═══ Data listing ═══

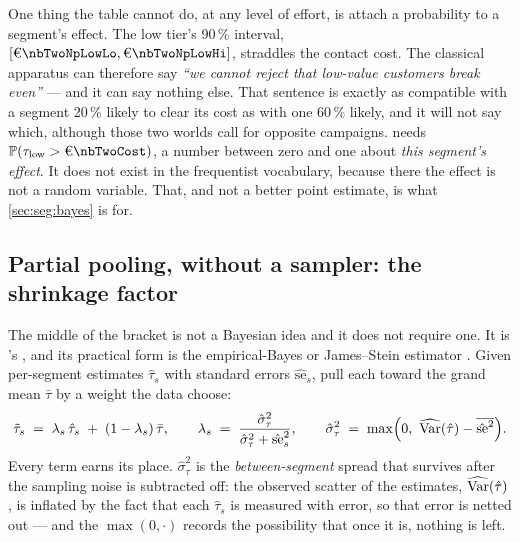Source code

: One thing the table cannot do, at any level of effort, is attach a probability to a segment's
effect. The low tier's 90\,\% interval, $[\eur{\nbTwoNpLowLo}, \eur{\nbTwoNpLowHi}]$, straddles the
\eur{\nbTwoCost} contact cost. The classical apparatus can therefore say \emph{``we cannot reject
that low-value customers break even''} --- and it can say nothing else. That sentence is exactly as
compatible with a segment 20\,\% likely to clear its cost as with one 60\,\% likely, and it will not
say which, although those two worlds call for opposite campaigns.  needs
$\Prob(\tau_{\mathrm{low}} > \eur{\nbTwoCost})$, a number between zero and one about \emph{this
segment's effect}. It does not exist in the frequentist vocabulary, because there the effect is not
a random variable. That, and not a better point estimate, is what \cref{sec:seg:bayes} is for.

\subsection*{Partial pooling, without a sampler: the shrinkage factor}

The middle of the bracket is not a Bayesian idea and it does not require one. It is
\citeauthor{stein1956}'s \citeyearpar{stein1956}, and its practical form is the empirical-Bayes or
James--Stein estimator \citep{james1961, efron1975}. Given per-segment estimates $\hat\tau_s$ with
standard errors $\hat{\mathrm{se}}_s$, pull each toward the grand mean $\bar\tau$ by a weight the
data choose:
%
\begin{equation}
  \tilde\tau_s \;=\; \lambda_s\,\hat\tau_s \;+\; (1 - \lambda_s)\,\bar\tau,
  \qquad
  \lambda_s \;=\; \frac{\hat\sigma^2_\tau}{\hat\sigma^2_\tau + \hat{\mathrm{se}}_s^2},
  \qquad
  \hat\sigma^2_\tau \;=\; \max\!\Big(0,\ \widehat{\Var}(\hat\tau)
                                        - \overline{\hat{\mathrm{se}}^2}\Big).
  \label{eq:seg:shrink}
\end{equation}
%
Every term earns its place. $\hat\sigma^2_\tau$ is the \emph{between-segment} spread that survives
after the sampling noise is subtracted off: the observed scatter of the estimates,
$\widehat{\Var}(\hat\tau)$, is inflated by the fact that each $\hat\tau_s$ is measured with error,
so that error is netted out --- and the $\max(0, \cdot)$ records the possibility that once it is,
nothing is left.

═══

● Exercise prompt
Here the output must be the lines above from the line with "compatible with a" to the line with "a number between", both included, duplicated word for word and nothing else.

● Your response
compatible with a segment 20\,\% likely to clear its cost as with one 60\,\% likely, and it will not
say which, although those two worlds call for opposite campaigns.  needs
$\Prob(\tau_{\mathrm{low}} > \eur{\nbTwoCost})$, a number between zero and one about \emph{this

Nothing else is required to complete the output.